→ Dataset extract:
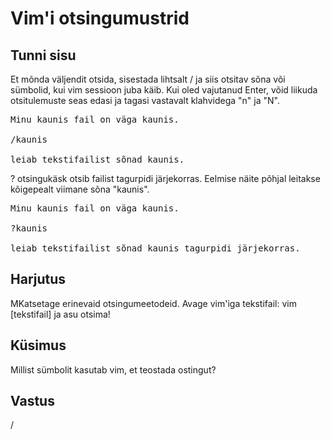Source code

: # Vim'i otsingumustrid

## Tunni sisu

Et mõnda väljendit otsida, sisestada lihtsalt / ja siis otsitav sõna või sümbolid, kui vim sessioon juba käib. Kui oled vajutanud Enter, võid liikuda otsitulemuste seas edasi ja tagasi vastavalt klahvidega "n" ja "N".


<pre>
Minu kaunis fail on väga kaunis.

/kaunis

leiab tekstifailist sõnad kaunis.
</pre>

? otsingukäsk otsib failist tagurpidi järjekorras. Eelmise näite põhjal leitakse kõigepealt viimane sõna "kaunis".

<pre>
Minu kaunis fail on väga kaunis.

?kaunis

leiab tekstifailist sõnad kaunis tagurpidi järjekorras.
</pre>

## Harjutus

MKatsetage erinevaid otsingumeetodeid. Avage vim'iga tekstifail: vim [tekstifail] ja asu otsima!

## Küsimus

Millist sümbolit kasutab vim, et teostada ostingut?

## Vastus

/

--

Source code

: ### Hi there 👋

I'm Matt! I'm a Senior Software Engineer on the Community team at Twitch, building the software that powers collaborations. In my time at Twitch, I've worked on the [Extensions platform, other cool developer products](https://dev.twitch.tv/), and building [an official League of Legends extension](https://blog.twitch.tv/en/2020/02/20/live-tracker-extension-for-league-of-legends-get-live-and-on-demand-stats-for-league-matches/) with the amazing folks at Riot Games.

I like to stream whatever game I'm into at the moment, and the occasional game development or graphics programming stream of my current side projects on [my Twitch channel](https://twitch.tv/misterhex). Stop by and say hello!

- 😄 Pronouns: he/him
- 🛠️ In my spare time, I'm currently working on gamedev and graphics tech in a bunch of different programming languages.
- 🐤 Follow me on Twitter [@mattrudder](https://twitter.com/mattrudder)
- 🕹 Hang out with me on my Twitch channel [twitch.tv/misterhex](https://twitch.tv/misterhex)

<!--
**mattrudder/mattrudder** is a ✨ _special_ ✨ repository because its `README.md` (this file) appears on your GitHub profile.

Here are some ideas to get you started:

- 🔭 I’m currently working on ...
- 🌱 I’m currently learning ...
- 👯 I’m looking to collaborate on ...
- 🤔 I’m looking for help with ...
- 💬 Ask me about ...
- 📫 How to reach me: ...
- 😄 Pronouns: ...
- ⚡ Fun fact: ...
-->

...

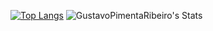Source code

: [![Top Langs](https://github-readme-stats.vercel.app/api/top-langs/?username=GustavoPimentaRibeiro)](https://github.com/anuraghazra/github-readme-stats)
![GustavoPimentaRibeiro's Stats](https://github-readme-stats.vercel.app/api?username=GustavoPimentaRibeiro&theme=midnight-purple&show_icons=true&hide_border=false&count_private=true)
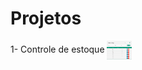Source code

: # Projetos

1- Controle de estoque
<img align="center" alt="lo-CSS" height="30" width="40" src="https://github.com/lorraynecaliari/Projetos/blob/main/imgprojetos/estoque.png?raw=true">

→ Work request: The response must consist solely of the number of lines in the listing above that contain "leiab".

→ Result of the task: 2